__INSTRUCTIONS FOR THE TASK__: Retype the entries below exactly, and keep every picture out of your version.

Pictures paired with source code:
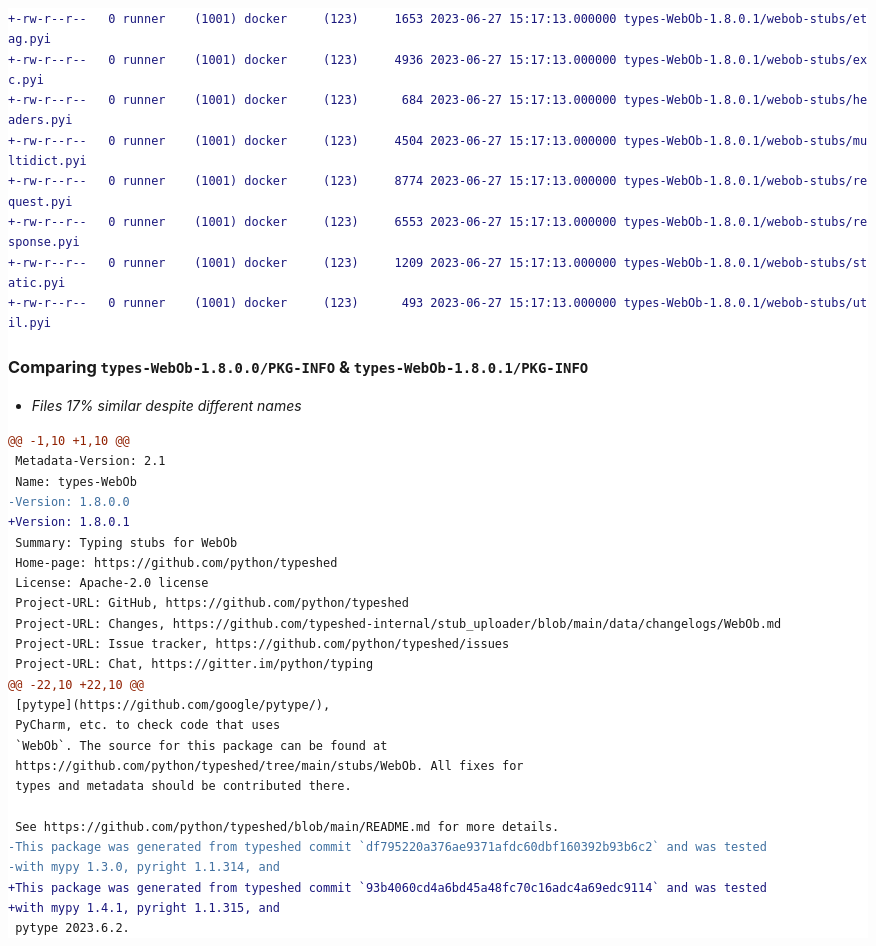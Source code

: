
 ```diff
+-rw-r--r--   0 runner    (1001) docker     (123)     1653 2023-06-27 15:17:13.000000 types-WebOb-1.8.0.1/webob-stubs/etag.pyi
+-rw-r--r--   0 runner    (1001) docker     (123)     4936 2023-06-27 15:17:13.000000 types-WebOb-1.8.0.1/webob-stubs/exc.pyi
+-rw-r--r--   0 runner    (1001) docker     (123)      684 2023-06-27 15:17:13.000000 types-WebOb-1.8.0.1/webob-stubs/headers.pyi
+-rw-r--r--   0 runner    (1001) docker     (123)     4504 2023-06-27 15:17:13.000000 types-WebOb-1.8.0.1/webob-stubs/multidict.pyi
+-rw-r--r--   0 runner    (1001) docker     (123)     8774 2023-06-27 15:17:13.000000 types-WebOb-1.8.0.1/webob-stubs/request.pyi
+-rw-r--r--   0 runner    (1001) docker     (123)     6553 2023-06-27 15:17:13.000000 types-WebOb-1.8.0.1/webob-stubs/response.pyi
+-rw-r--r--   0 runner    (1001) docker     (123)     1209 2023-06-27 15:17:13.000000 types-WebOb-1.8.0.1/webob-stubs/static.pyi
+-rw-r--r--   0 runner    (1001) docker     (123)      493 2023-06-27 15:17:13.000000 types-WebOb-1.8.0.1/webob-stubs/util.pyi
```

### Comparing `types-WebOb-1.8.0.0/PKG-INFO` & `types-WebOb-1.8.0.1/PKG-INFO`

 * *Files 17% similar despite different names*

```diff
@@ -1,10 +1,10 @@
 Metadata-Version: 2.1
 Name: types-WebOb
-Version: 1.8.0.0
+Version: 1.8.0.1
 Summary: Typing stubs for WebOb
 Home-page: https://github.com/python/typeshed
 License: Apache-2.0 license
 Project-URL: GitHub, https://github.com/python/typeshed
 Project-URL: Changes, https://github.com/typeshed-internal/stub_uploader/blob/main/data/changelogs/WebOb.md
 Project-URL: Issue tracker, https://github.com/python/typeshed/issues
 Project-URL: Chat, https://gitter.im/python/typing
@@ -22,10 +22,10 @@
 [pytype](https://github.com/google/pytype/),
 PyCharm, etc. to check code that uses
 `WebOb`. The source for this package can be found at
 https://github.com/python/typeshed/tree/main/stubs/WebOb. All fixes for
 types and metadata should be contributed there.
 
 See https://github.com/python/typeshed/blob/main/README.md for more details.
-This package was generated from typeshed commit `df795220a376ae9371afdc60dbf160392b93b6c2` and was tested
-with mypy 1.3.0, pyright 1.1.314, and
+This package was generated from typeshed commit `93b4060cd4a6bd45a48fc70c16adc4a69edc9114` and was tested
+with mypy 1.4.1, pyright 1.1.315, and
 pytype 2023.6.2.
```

__WRITTEN ANSWER__:
Source code

:
 ```diff
+-rw-r--r--   0 runner    (1001) docker     (123)     1653 2023-06-27 15:17:13.000000 types-WebOb-1.8.0.1/webob-stubs/etag.pyi
+-rw-r--r--   0 runner    (1001) docker     (123)     4936 2023-06-27 15:17:13.000000 types-WebOb-1.8.0.1/webob-stubs/exc.pyi
+-rw-r--r--   0 runner    (1001) docker     (123)      684 2023-06-27 15:17:13.000000 types-WebOb-1.8.0.1/webob-stubs/headers.pyi
+-rw-r--r--   0 runner    (1001) docker     (123)     4504 2023-06-27 15:17:13.000000 types-WebOb-1.8.0.1/webob-stubs/multidict.pyi
+-rw-r--r--   0 runner    (1001) docker     (123)     8774 2023-06-27 15:17:13.000000 types-WebOb-1.8.0.1/webob-stubs/request.pyi
+-rw-r--r--   0 runner    (1001) docker     (123)     6553 2023-06-27 15:17:13.000000 types-WebOb-1.8.0.1/webob-stubs/response.pyi
+-rw-r--r--   0 runner    (1001) docker     (123)     1209 2023-06-27 15:17:13.000000 types-WebOb-1.8.0.1/webob-stubs/static.pyi
+-rw-r--r--   0 runner    (1001) docker     (123)      493 2023-06-27 15:17:13.000000 types-WebOb-1.8.0.1/webob-stubs/util.pyi
```

### Comparing `types-WebOb-1.8.0.0/PKG-INFO` & `types-WebOb-1.8.0.1/PKG-INFO`

 * *Files 17% similar despite different names*

```diff
@@ -1,10 +1,10 @@
 Metadata-Version: 2.1
 Name: types-WebOb
-Version: 1.8.0.0
+Version: 1.8.0.1
 Summary: Typing stubs for WebOb
 Home-page: https://github.com/python/typeshed
 License: Apache-2.0 license
 Project-URL: GitHub, https://github.com/python/typeshed
 Project-URL: Changes, https://github.com/typeshed-internal/stub_uploader/blob/main/data/changelogs/WebOb.md
 Project-URL: Issue tracker, https://github.com/python/typeshed/issues
 Project-URL: Chat, https://gitter.im/python/typing
@@ -22,10 +22,10 @@
 [pytype](https://github.com/google/pytype/),
 PyCharm, etc. to check code that uses
 `WebOb`. The source for this package can be found at
 https://github.com/python/typeshed/tree/main/stubs/WebOb. All fixes for
 types and metadata should be contributed there.
 
 See https://github.com/python/typeshed/blob/main/README.md for more details.
-This package was generated from typeshed commit `df795220a376ae9371afdc60dbf160392b93b6c2` and was tested
-with mypy 1.3.0, pyright 1.1.314, and
+This package was generated from typeshed commit `93b4060cd4a6bd45a48fc70c16adc4a69edc9114` and was tested
+with mypy 1.4.1, pyright 1.1.315, and
 pytype 2023.6.2.
```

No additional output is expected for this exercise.